Mechanistic elucidation of apoptosis and cell cycle arrest induced by 5-hydroxymethylfurfural, the important role of ROS-mediated signaling pathways

- We first report the mechanisms of 5-HMF as a biologically active ingredient.
- We first elucidate the mechanisms accounting for the anticancer action of 5-HMF.
- ROS-mediated signaling pathways conduce to A375 apoptosis and G0/G1 arrest by 5-HMF.

5-Hydroxymethylfurfural (5-HMF) has been found widely in foods through degradation of hexoses and the Maillard reaction during heat treatment of foods containing reducing sugars and amino acids in an acid environment. We have previously demonstrated 5-HMF as an antioxidant and antiproliferative ingredient. However, the action mechanisms and the underlying signaling pathways remain elusive. Therefore, in this study, experiments were carried out to elucidate the molecular mechanisms accounting for the anticancer action of 5-HMF by using MTT assay, flow cytometric and Western blot analysis. The results showed that 5-HMF exhibited a dose-dependent inhibitory effect on A375 cells, which was caused by apoptosis and G0/G1 phase arrest. Meanwhile, exposure of phosphatidylserine was observed further to prove the cell apoptosis. Further investigation on the molecular mechanisms revealed that ROS acts as an upstream mediator in 5-HMF-induced A375 cell growth inhibition. Low levels of ROS can induce DNA damage-mediated expression of P53 and phosphorylates, mitochondrial dysfunction, G0/G1 arrest and the activation of AKT and MAPKs pathways, thereby contributing to apoptosis and G0/G1 phase arrest induced by 5-HMF. Our findings imply that 5-HMF may be a candidate chemopreventive and chemotherapeutic agent because the function that induces apoptosis and/or cell cycle arrest by many anticancer drugs in susceptible cells is also exhibited by 5-HMF.

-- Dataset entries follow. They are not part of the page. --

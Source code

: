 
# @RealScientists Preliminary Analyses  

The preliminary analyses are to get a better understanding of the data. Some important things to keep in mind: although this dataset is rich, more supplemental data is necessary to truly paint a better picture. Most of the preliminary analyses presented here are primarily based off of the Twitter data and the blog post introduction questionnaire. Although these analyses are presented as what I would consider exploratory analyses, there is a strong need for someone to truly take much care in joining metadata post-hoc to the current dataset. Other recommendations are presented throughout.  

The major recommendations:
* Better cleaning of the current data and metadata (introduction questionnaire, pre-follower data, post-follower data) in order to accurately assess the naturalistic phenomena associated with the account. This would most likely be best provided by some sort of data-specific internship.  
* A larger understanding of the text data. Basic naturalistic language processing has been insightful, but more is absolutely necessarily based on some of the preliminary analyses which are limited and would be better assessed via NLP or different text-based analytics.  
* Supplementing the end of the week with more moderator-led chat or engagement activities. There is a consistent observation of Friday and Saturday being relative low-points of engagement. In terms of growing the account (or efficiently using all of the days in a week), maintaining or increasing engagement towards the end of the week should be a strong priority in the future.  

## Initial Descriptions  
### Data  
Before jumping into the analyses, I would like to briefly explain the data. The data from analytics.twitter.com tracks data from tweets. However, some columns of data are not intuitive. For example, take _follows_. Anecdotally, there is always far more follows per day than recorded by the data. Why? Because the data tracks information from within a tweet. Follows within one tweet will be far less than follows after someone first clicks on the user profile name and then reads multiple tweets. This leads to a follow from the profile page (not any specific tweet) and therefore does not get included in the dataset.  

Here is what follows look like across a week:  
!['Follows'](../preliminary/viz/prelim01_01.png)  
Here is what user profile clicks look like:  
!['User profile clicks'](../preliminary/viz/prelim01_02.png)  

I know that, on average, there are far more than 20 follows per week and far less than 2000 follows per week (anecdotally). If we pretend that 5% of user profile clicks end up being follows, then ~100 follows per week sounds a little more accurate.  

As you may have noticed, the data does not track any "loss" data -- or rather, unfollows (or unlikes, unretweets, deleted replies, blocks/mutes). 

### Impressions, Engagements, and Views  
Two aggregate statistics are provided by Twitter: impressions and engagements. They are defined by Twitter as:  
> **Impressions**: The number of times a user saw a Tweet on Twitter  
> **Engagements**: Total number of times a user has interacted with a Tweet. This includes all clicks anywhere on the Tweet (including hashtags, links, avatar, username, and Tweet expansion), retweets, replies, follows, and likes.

ROS acts as an upstream mediator in 5-hydroxymethylfurfural (5-HMF)-induced A375 cell growth inhibition. Low levels of ROS can induce DNA damage-mediated expression of P53 and phosphorylates, mitochondrial dysfunction, G0/G1 arrest and the activation of AKT and MAPK pathways, thereby contributing to apoptosis and G0/G1 phase arrest induced by 5-HMF.